Parking has been pinpointed as a priority for the Tahoe City community, spurred in part by a 2003 parking study that said the town was short by about 170 spaces, said LoBue.
“Parking is something that’s very important to the success or lack of success of a business,” he said.
The first phase of the marina expansion and the parking garage have already been approved by Tahoe Regional Planning Agency and Placer county, said Tahoe City Marina general manager Jim Phelan.
The agencies approved the environmental documents in 2005 and in March. The various projects are now in the permitting process.
The marina expansion will include 81 new boat slips, the rebuilding of the harbormaster building and construction of the parking structure.
The Tahoe City Public Utility District is also working with the marina to relocate a pump station into the new harbormaster building.
The parking garage is considered a Redevelopment Agency project because the marina donated the land for the structure to aid Tahoe City’s parking deficit, Phelan said.
The redevelopment agency is now responsible for construction and will own, operate and maintain the garage when it is completed.
The agency has budgeted $14 million for the project, though the current estimate is closer to $8 million, said LoBue.
“In this case we’ve gone really conservative and padded the excess,” he said.
Compared to the project approved by the county and Tahoe Regional Planning Agency, architects have modified the design, in part due to the view obstruction to longtime Tahoe City restaurant Wolfdales.
The height of the structure has been lowered to 25 feet, with about 6 feet below ground. Additionally the third-floor entrance has been moved to the east side of The Back Country.
“In talking to Wolfdales we came to the decision it was going to block their views,” said Placer County senior redevelopment specialist Candace Rousselet. “[The parking structure] will impact them but not nearly as much as in the environmental document that went through in 2005.”

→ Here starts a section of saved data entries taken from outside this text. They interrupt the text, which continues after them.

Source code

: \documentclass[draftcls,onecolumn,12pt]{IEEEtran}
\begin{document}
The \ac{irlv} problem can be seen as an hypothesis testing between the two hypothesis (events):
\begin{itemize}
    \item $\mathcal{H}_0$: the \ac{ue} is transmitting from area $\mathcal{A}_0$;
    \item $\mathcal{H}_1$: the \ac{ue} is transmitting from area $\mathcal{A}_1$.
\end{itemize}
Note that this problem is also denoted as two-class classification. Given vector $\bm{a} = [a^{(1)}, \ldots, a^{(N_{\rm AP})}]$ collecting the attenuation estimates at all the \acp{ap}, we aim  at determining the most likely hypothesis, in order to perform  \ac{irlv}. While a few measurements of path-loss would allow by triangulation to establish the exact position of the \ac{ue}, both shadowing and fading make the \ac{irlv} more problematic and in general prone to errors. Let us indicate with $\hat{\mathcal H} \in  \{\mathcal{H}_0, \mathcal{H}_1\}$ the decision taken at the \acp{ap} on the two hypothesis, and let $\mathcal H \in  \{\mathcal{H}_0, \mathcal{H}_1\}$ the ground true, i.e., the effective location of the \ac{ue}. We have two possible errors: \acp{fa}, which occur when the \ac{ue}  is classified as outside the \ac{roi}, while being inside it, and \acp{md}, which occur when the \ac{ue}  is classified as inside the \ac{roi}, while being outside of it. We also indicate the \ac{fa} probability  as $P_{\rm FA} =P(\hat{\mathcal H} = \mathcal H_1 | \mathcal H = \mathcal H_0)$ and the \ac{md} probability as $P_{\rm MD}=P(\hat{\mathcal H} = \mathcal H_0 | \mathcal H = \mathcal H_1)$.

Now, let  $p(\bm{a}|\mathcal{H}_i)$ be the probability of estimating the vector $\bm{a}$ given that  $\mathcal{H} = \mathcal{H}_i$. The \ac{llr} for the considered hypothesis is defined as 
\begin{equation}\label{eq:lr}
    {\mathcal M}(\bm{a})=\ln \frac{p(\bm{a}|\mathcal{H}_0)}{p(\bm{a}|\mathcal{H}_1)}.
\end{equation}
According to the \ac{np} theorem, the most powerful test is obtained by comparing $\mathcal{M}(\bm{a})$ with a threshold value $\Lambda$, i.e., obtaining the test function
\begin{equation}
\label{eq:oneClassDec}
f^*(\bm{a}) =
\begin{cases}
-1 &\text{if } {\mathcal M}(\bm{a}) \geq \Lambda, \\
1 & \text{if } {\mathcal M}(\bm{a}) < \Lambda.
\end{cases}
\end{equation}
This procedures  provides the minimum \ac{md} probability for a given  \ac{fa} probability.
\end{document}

Wolfdales’ owners Kathleen and Douglas Dale said that Tahoe City indeed needs parking, but that the site and the size of the garage is all wrong. But they’re working with the county to influence as best they can details of structure height, aesthetics and times of construction.
“At the moment [the garage] seems way too beneficial only to the marina. I’m not convinced yet it’s for the members of the town,” Douglas said. “But we’re trying to keep the communication lines open. We’re trying to speak up with a smile.”
The view corridor, funding source and impact of construction are at the forefront of reasons why some critics don’t want to see the Tahoe City Marina three-story parking garage constructed.
But others say parking is indeed a priority and the new garage will address the deficit.
“I do believe we have a shortage or parking in Tahoe City, especially during our peak summers when we need to accommodate our tourists. This won’t solve all our problems, but it’s one step towards the bigger picture,” said Carol Hester, owner of Geared for Games in the Boatworks Mall.
Garwoods owner Tom Turner agreed that everybody will be impacted by the mess of construction, but that the structure will ultimately benefit the business community.
“What we need is parking right now,” Turner said. “What Tahoe City needs is parking.”